Arizona Court of Appeals Rules Prompt Payment Act Does Not Apply To Design Professionals When Performing Normal Architectural and Engineering Services

RSP Architects, Ltd. v. Five Star Dev. Resort Communities, LLC
306 P.3d 93 (Ariz. Ct. App. 2013)

This action arose from a payment dispute on a construction project where an architectural firm, RSP Architects, Ltd. (“RSP”), contracted with a developer, Five Star Development Resort Communities, LLC (“Five Star”), to provide architectural services for a development known as the Palmeraie (the “Project”). Pursuant to the architectural services contract (the “Architectural Agreement”), RSP was tasked with several different duties, including “construction administration,” “overall coordination,” and “conceptual design” related to the Project. For its services, RSP was to receive approximately $3,000,000. Prior to completion, however, RSP ceased work on the Project and sued Five Star, alleging, among other claims, a violation of Arizona’s Prompt Payment Act, A.R.S. § 32-1129 et seq. (the “PPA”).

The PPA provides that a licensed contractor, subcontractor or material supplier that has performed according to a “construction contract” is entitled to prompt payment from the party with which it contracted. If applicable, the owner or upstream contractor has fourteen (14) days to issue a written objection to the invoice or else it is deemed certified and approved. Once certified and approved, the PPA requires payment to be made within seven (7) days. Accordingly, RSP argued that because Five Star did not timely disapprove the invoices RSP sent between December 2008 and May 2009, they were deemed certified and approved and Five Star violated the PPA by failing to transmit payment.

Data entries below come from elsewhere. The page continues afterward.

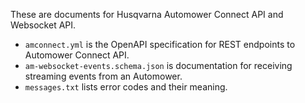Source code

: These are documents for Husqvarna Automower Connect API and Websocket API.

- `amconnect.yml` is the OpenAPI specification for REST endpoints to Automower Connect API.
- `am-websocket-events.schema.json` is documentation for receiving streaming events from an Automower.
- `messages.txt` lists error codes and their meaning.
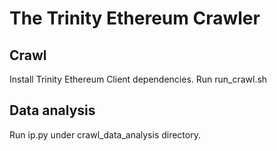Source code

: # The Trinity Ethereum Crawler


## Crawl

Install Trinity Ethereum Client dependencies.
Run run_crawl.sh

## Data analysis

Run ip.py under crawl_data_analysis directory.
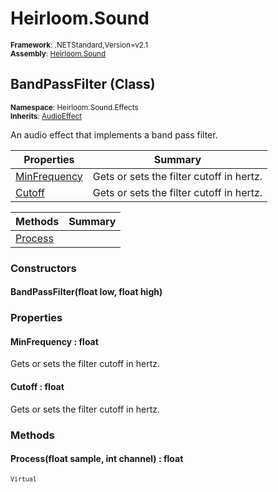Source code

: # Heirloom.Sound

<small>**Framework**: .NETStandard,Version=v2.1</small>  
<small>**Assembly**: [Heirloom.Sound](../Heirloom.Sound/Heirloom.Sound.md)</small>  

## BandPassFilter (Class)
<small>**Namespace**: Heirloom.Sound.Effects</sub></small>  
<small>**Inherits**: [AudioEffect](Heirloom.Sound.AudioEffect.md)</small>  

An audio effect that implements a band pass filter.

| Properties | Summary |
|------------|---------|
| [MinFrequency](#MINDFD88324) | Gets or sets the filter cutoff in hertz. |
| [Cutoff](#CUTEE3E05B1) | Gets or sets the filter cutoff in hertz. |

| Methods | Summary |
|---------|---------|
| [Process](#PRO1C94C308) |  |

### Constructors

#### BandPassFilter(float low, float high)

### Properties

#### <a name="MINDFD88324"></a>MinFrequency : float


Gets or sets the filter cutoff in hertz.

#### <a name="CUTEE3E05B1"></a>Cutoff : float


Gets or sets the filter cutoff in hertz.

### Methods

#### <a name="PRO1C94C308"></a>Process(float sample, int channel) : float

<small>`Virtual`</small>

On cross-motions for summary judgment, the superior court held the PPA does not apply to a contract between an owner and an architect and entered summary judgment in Five Star’s favor on that claim. RSP appealed the superior court’s decision and argued to the Arizona Court of Appeals that the Architectural Agreement fell within the PPA because it “relat[es] to the development or improvement of land, within the definition of “construction contract.” Thus, the issue before the Court of Appeals was whether the Architectural Agreement was a “construction contract” within the meaning of the PPA. The PPA defines “construction contract” as “a written or oral agreement relating to the construction, alteration, repair, maintenance, moving or demolition of any building, structure or improvement or relating to the excavation of or other development or improvement to land.”

The Court applied what it called “common sense” and stated that there must be some bounds to the breadth of the PPA. To read the PPA as argued by RSP, the Court reasoned, the PPA would apply to any agreement touching construction, such as a contract with a food vendor to bring a lunch truck to the construction site every day or the retainer agreement between a contractor and his zoning attorney. The Court was unwilling to extend the PPA to include everyone who is involved in any way in construction.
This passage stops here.